SOURCE MATERIAL -

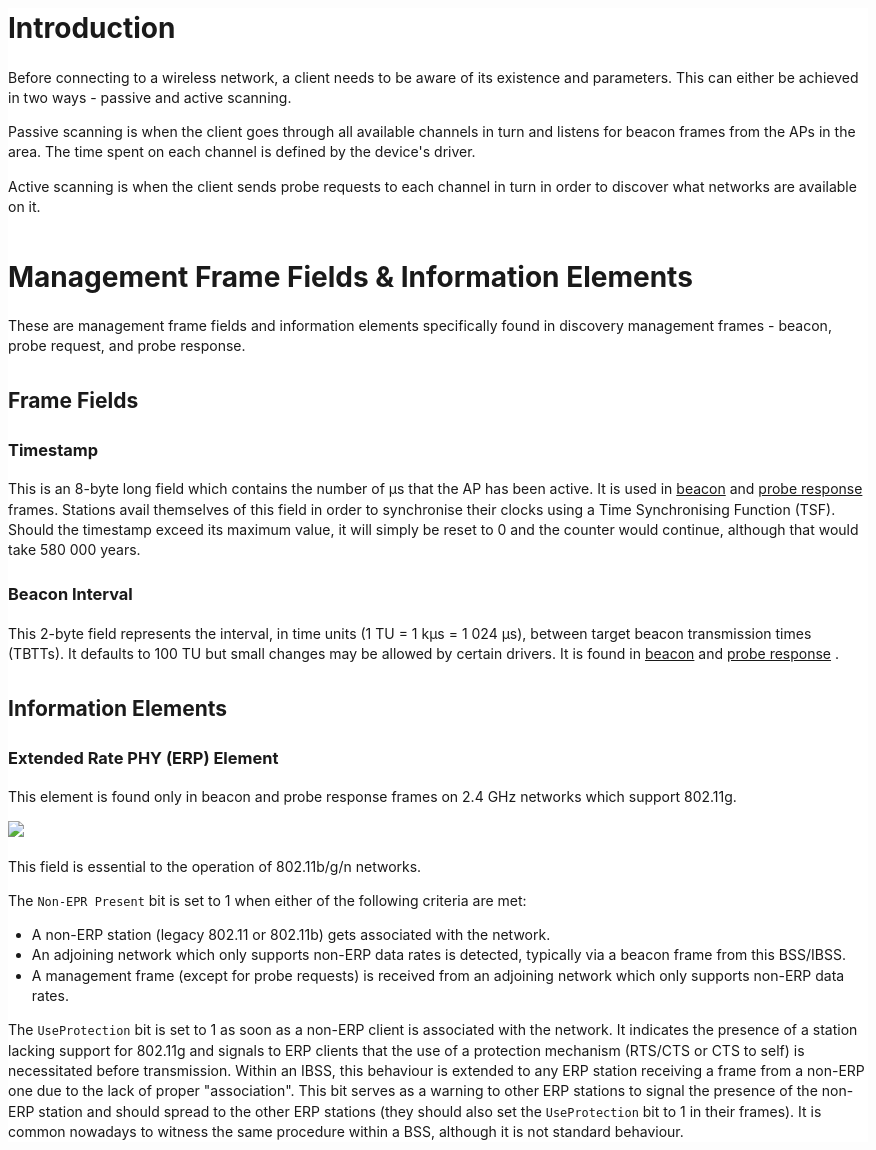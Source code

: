 # Introduction
Before connecting to a wireless network, a client needs to be aware of its existence and parameters. This can either be achieved in two ways - passive and active scanning.

Passive scanning is when the client goes through all available channels in turn and listens for beacon frames from the APs in the area. The time spent on each channel is defined by the device's driver.

Active scanning is when the client sends probe requests to each channel in turn in order to discover what networks are available on it.

# Management Frame Fields & Information Elements
These are management frame fields and information elements specifically found in discovery management frames - beacon, probe request, and probe response.

## Frame Fields
### Timestamp
This is an 8-byte long field which contains the number of μs that the AP has been active. It is used in [beacon](Discovery%20Frames.md#beacon-frames) and [probe response](Discovery%20Frames.md#probe-response-frames) frames. Stations avail themselves of this field in order to synchronise their clocks using a Time Synchronising Function (TSF). Should the timestamp exceed its maximum value, it will simply be reset to 0 and the counter would continue, although that would take 580 000 years.

### Beacon Interval
This 2-byte field represents the interval, in time units (1 TU = 1 kμs = 1 024 μs), between target beacon transmission times (TBTTs). It defaults to 100 TU but small changes may be allowed by certain drivers. It is found in [beacon](Discovery%20Frames.md#beacon-frames) and [probe response](Discovery%20Frames.md#probe-response-frames) .

## Information Elements
### Extended Rate PHY (ERP) Element
This element is found only in beacon and probe response frames on 2.4 GHz networks which support 802.11g.

![](Resources/Images/ERP_MFIE.svg)

This field is essential to the operation of 802.11b/g/n networks.

The `Non-EPR Present` bit is set to 1 when either of the following criteria are met:
- A non-ERP station (legacy 802.11 or 802.11b) gets associated with the network.
- An adjoining network which only supports non-ERP data rates is detected, typically via a beacon frame from this BSS/IBSS.
- A management frame (except for probe requests) is received from an adjoining network which only supports non-ERP data rates.

The `UseProtection` bit is set to 1 as soon as a non-ERP client is associated with the network. It indicates the presence of a station lacking support for 802.11g and signals to ERP clients that the use of a protection mechanism (RTS/CTS or CTS to self) is necessitated before transmission. Within an IBSS, this behaviour is extended to any ERP station receiving a frame from a non-ERP one due to the lack of proper "association". This bit serves as a warning to other ERP stations to signal the presence of the non-ERP station and should spread to the other ERP stations (they should also set the `UseProtection` bit to 1 in their frames). It is common nowadays to witness the same procedure within a BSS, although it is not standard behaviour.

TASK DESCRIPTION -
Write out the material above once more, exactly as it reads, with no pictures.

ANSWER TO THIS EXERCISE -
Source code

: # Introduction
Before connecting to a wireless network, a client needs to be aware of its existence and parameters. This can either be achieved in two ways - passive and active scanning.

Passive scanning is when the client goes through all available channels in turn and listens for beacon frames from the APs in the area. The time spent on each channel is defined by the device's driver.

Active scanning is when the client sends probe requests to each channel in turn in order to discover what networks are available on it.

# Management Frame Fields & Information Elements
These are management frame fields and information elements specifically found in discovery management frames - beacon, probe request, and probe response.

## Frame Fields
### Timestamp
This is an 8-byte long field which contains the number of μs that the AP has been active. It is used in [beacon](Discovery%20Frames.md#beacon-frames) and [probe response](Discovery%20Frames.md#probe-response-frames) frames. Stations avail themselves of this field in order to synchronise their clocks using a Time Synchronising Function (TSF). Should the timestamp exceed its maximum value, it will simply be reset to 0 and the counter would continue, although that would take 580 000 years.

### Beacon Interval
This 2-byte field represents the interval, in time units (1 TU = 1 kμs = 1 024 μs), between target beacon transmission times (TBTTs). It defaults to 100 TU but small changes may be allowed by certain drivers. It is found in [beacon](Discovery%20Frames.md#beacon-frames) and [probe response](Discovery%20Frames.md#probe-response-frames) .

## Information Elements
### Extended Rate PHY (ERP) Element
This element is found only in beacon and probe response frames on 2.4 GHz networks which support 802.11g.

![](Resources/Images/ERP_MFIE.svg)

This field is essential to the operation of 802.11b/g/n networks.

The `Non-EPR Present` bit is set to 1 when either of the following criteria are met:
- A non-ERP station (legacy 802.11 or 802.11b) gets associated with the network.
- An adjoining network which only supports non-ERP data rates is detected, typically via a beacon frame from this BSS/IBSS.
- A management frame (except for probe requests) is received from an adjoining network which only supports non-ERP data rates.

The `UseProtection` bit is set to 1 as soon as a non-ERP client is associated with the network. It indicates the presence of a station lacking support for 802.11g and signals to ERP clients that the use of a protection mechanism (RTS/CTS or CTS to self) is necessitated before transmission. Within an IBSS, this behaviour is extended to any ERP station receiving a frame from a non-ERP one due to the lack of proper "association". This bit serves as a warning to other ERP stations to signal the presence of the non-ERP station and should spread to the other ERP stations (they should also set the `UseProtection` bit to 1 in their frames). It is common nowadays to witness the same procedure within a BSS, although it is not standard behaviour.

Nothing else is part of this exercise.